1

I'm using Kruskal-Wallis to as a non-parametric ANOVA of a non-normal distribution. My understanding is that it assumes each group of the independent variable has the same shape. As it turns out, three of my four groups have approximately the same shape, however the fourth does not. The fourth is roughly the inverse of the first two.

Does this invalidate significance? Are there any steps I should take to mitigate its impact?

Update based on comment and further steps taken:

@Miroslav Sabo pointed me to a similar question he asked about using Mann-Whitney when certain assumptions are not met. That answer suggested welch's correction.

Nick Cox
  • 48,377
  • 8
  • 110
  • 156
Thain
  • 53
  • 5
  • This may be helpful http://stats.stackexchange.com/questions/65405/what-to-do-when-a-mann-whitney-u-assumption-is-violated#comment126284_65405 – sitems Jul 27 '13 at 10:06
  • Hi Miroslav. Your link is helpful. However, my data has four groups rather than two, hence Kruskal-Wallis rather than Mann-Whitney. Are there tests equivalent to Welch's correction that work for more than two samples? – Thain Jul 27 '13 at 10:31
  • 2
    Mann-Whitney and its direct extension to multiple groups Kruskal-Wallis do _not_ require the distributions be of the same shape. The tests compare gravity locations, assess stochastic dominance. But if you choose to add the equality-of-shapes assumption then the tests are about the difference in shift (i.e. in any quantile's position). – ttnphns Jul 27 '13 at 11:29
  • I deleted the duplicate material about `wtest`, already answered in another question. – Nick Cox Jul 27 '13 at 13:18

1 Answers1

4

As ttnphns commented, neither Kruskal-Wallis nor rank sum tests have any assumptions about distributional similarity between groups.
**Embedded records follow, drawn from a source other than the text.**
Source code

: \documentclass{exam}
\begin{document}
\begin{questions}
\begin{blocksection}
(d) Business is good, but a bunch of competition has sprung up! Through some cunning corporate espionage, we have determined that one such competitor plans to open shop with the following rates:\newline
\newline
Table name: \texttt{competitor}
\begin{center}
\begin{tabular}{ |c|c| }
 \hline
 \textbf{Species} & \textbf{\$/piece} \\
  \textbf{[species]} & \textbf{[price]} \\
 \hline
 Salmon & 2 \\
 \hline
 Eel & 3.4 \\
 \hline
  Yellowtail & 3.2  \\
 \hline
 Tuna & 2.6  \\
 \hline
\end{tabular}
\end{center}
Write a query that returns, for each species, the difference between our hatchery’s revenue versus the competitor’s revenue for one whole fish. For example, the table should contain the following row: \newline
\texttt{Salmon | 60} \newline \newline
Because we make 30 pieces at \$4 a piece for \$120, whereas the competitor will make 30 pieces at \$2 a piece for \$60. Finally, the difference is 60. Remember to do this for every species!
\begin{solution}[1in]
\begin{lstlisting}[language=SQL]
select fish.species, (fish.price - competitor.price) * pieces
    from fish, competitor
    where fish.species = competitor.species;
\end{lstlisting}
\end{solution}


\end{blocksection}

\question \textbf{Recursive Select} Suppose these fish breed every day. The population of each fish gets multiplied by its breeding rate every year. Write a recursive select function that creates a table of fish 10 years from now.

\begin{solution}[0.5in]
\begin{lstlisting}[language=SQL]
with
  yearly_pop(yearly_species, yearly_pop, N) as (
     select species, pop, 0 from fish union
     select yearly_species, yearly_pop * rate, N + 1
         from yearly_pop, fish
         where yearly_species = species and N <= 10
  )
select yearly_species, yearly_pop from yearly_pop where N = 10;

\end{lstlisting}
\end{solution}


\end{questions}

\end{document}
There is a point of confusion that somtimes arises in these tests because, while in the most general sense they are tests for stochastic dominance (e.g., H$_{0} \text{: P}(X_{A} > X_{B}) = \frac{1}{2})$, with two additional assumptions—(1) that the distributions are the same shape, and (2) that any differences between the distributions of the groups are differences of central location—the tests can be interpreted as tests for median difference (e.g., H$_{0} \text{: } \tilde{x}_{A} = \tilde{x}_{b}$).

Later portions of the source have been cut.